----- Listed entries
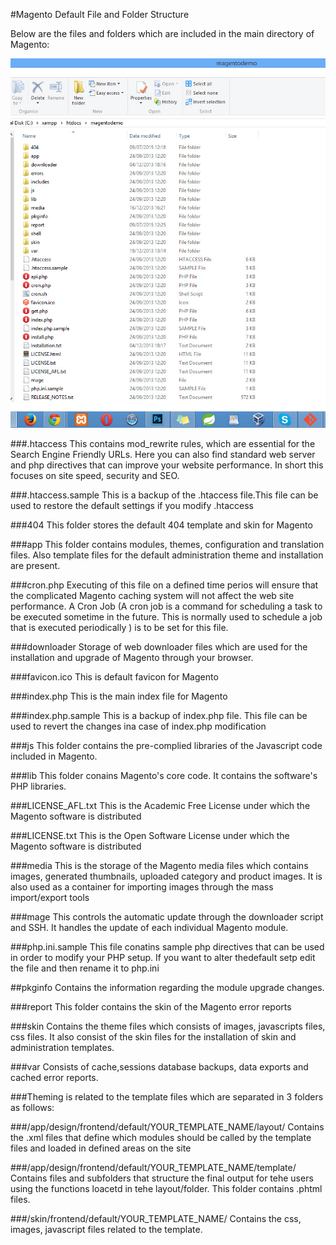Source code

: #Magento Default File and Folder Structure

Below are the files and folders which are included in the main directory of Magento:

![alt tag](/images/Magento-images/mag_folder1.jpg)


###.htaccess
    This contains mod_rewrite rules, which are essential for the Search Engine Friendly URLs.
    Here you can also find standard web server and php directives that can improve your website performance.
    In short this focuses on site speed, security and SEO.

###.htaccess.sample
This is a backup of the .htaccess file.This file can be used to restore the default settings if you modify .htaccess

###404
This folder stores the default 404 template and skin for Magento

###app
This folder contains modules, themes, configuration and translation files. Also template files for the default administration  theme and installation are present.

###cron.php
Executing of this file on a defined time perios will ensure that the complicated Magento caching system will not affect the web site performance. A Cron Job (A cron job is a command for scheduling a task to be executed sometime in the future. This is normally used to schedule a job that is executed periodically ) is to be set for this file.

###downloader
Storage of web downloader files which are used for the installation and upgrade of Magento through your browser.

###favicon.ico
This is default favicon for Magento

###index.php
This is the main index file for Magento

###index.php.sample
This is a backup of index.php file. This file can be used to revert the changes ina case of index.php modification

###js
This folder contains the pre-complied libraries of the Javascript code included in Magento.

###lib
This folder conains Magento's core code. It contains the software's PHP libraries.

###LICENSE_AFL.txt
This is the Academic Free License under which the Magento software is distributed

###LICENSE.txt
This is the Open Software License under which the Magento software is distributed 

###media
This is the storage of the Magento media files which contains images, generated thumbnails, uploaded category and product images. It is also used as a container for importing images through the mass import/export tools

###mage
This controls the automatic update through the downloader script and SSH. It handles the update of each individual Magento module.

###php.ini.sample
This file conatins sample php directives that can be used in order to modify your PHP setup. If you want to alter thedefault setp edit the file and then rename it to php.ini

##pkginfo
Contains the information regarding the module upgrade changes.

###report
This folder contains the skin of the Magento error reports

###skin
Contains the theme files which consists of images, javascripts files, css files. It also consist of the skin files for the installation of skin and administration templates.

###var
Consists of cache,sessions database backups, data exports and cached error reports.

###Theming is related to the template files which are separated in 3 folders as follows:

###/app/design/frontend/default/YOUR_TEMPLATE_NAME/layout/
Contains the .xml files that define which modules should be called by the template files and loaded in defined areas on the site

###/app/design/frontend/default/YOUR_TEMPLATE_NAME/template/
Contains files and subfolders that structure the final output for tehe users using the functions loacetd in tehe layout/folder. This folder contains .phtml files.

###/skin/frontend/default/YOUR_TEMPLATE_NAME/
Contains the css, images, javascript files related to the template.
----------
Required action ▸ Since only the text is needed, retype the data above exactly and omit the pictures.

Expected answer ▸
Source code

: #Magento Default File and Folder Structure

Below are the files and folders which are included in the main directory of Magento:

![alt tag](/images/Magento-images/mag_folder1.jpg)


###.htaccess
    This contains mod_rewrite rules, which are essential for the Search Engine Friendly URLs.
    Here you can also find standard web server and php directives that can improve your website performance.
    In short this focuses on site speed, security and SEO.

###.htaccess.sample
This is a backup of the .htaccess file.This file can be used to restore the default settings if you modify .htaccess

###404
This folder stores the default 404 template and skin for Magento

###app
This folder contains modules, themes, configuration and translation files. Also template files for the default administration  theme and installation are present.

###cron.php
Executing of this file on a defined time perios will ensure that the complicated Magento caching system will not affect the web site performance. A Cron Job (A cron job is a command for scheduling a task to be executed sometime in the future. This is normally used to schedule a job that is executed periodically ) is to be set for this file.

###downloader
Storage of web downloader files which are used for the installation and upgrade of Magento through your browser.

###favicon.ico
This is default favicon for Magento

###index.php
This is the main index file for Magento

###index.php.sample
This is a backup of index.php file. This file can be used to revert the changes ina case of index.php modification

###js
This folder contains the pre-complied libraries of the Javascript code included in Magento.

###lib
This folder conains Magento's core code. It contains the software's PHP libraries.

###LICENSE_AFL.txt
This is the Academic Free License under which the Magento software is distributed

###LICENSE.txt
This is the Open Software License under which the Magento software is distributed 

###media
This is the storage of the Magento media files which contains images, generated thumbnails, uploaded category and product images. It is also used as a container for importing images through the mass import/export tools

###mage
This controls the automatic update through the downloader script and SSH. It handles the update of each individual Magento module.

###php.ini.sample
This file conatins sample php directives that can be used in order to modify your PHP setup. If you want to alter thedefault setp edit the file and then rename it to php.ini

##pkginfo
Contains the information regarding the module upgrade changes.

###report
This folder contains the skin of the Magento error reports

###skin
Contains the theme files which consists of images, javascripts files, css files. It also consist of the skin files for the installation of skin and administration templates.

###var
Consists of cache,sessions database backups, data exports and cached error reports.

###Theming is related to the template files which are separated in 3 folders as follows:

###/app/design/frontend/default/YOUR_TEMPLATE_NAME/layout/
Contains the .xml files that define which modules should be called by the template files and loaded in defined areas on the site

###/app/design/frontend/default/YOUR_TEMPLATE_NAME/template/
Contains files and subfolders that structure the final output for tehe users using the functions loacetd in tehe layout/folder. This folder contains .phtml files.

###/skin/frontend/default/YOUR_TEMPLATE_NAME/
Contains the css, images, javascript files related to the template.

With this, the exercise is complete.